## PROBLEM DETAILS
Scan the listing below for the word "toggle", then copy each line that has it.

===== EXTRACTED INFORMATION

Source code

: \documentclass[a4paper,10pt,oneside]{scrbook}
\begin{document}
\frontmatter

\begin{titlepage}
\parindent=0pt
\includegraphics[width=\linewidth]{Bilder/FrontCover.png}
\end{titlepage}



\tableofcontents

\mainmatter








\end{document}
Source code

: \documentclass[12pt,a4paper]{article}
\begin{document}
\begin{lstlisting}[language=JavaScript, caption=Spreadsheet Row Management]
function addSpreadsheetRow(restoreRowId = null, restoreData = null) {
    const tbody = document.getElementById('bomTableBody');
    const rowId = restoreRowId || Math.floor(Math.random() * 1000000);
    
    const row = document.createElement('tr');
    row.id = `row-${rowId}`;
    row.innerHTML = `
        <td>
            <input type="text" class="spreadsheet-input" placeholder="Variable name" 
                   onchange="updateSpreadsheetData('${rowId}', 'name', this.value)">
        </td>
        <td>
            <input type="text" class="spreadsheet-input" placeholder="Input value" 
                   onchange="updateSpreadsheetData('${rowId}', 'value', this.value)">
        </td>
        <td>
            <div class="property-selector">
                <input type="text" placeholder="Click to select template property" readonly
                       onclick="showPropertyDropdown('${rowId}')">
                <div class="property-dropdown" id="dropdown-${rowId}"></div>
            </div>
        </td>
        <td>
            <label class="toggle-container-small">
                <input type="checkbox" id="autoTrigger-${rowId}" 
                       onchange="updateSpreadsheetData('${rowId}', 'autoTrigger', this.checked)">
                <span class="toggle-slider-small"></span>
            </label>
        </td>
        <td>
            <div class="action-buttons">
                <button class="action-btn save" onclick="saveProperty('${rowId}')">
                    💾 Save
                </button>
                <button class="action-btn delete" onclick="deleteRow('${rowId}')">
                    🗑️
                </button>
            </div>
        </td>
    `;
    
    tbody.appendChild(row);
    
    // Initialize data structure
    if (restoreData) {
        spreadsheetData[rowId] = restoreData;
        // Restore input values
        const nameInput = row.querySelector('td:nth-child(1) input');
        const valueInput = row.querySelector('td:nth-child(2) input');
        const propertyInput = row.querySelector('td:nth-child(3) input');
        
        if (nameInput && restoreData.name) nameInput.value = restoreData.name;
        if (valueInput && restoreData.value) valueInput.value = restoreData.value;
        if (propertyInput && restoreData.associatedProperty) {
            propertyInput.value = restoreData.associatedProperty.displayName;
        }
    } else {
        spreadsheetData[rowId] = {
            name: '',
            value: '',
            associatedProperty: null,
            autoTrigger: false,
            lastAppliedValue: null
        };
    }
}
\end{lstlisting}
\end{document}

==========

## ANSWER BOX
            <label class="toggle-container-small">
                <span class="toggle-slider-small"></span>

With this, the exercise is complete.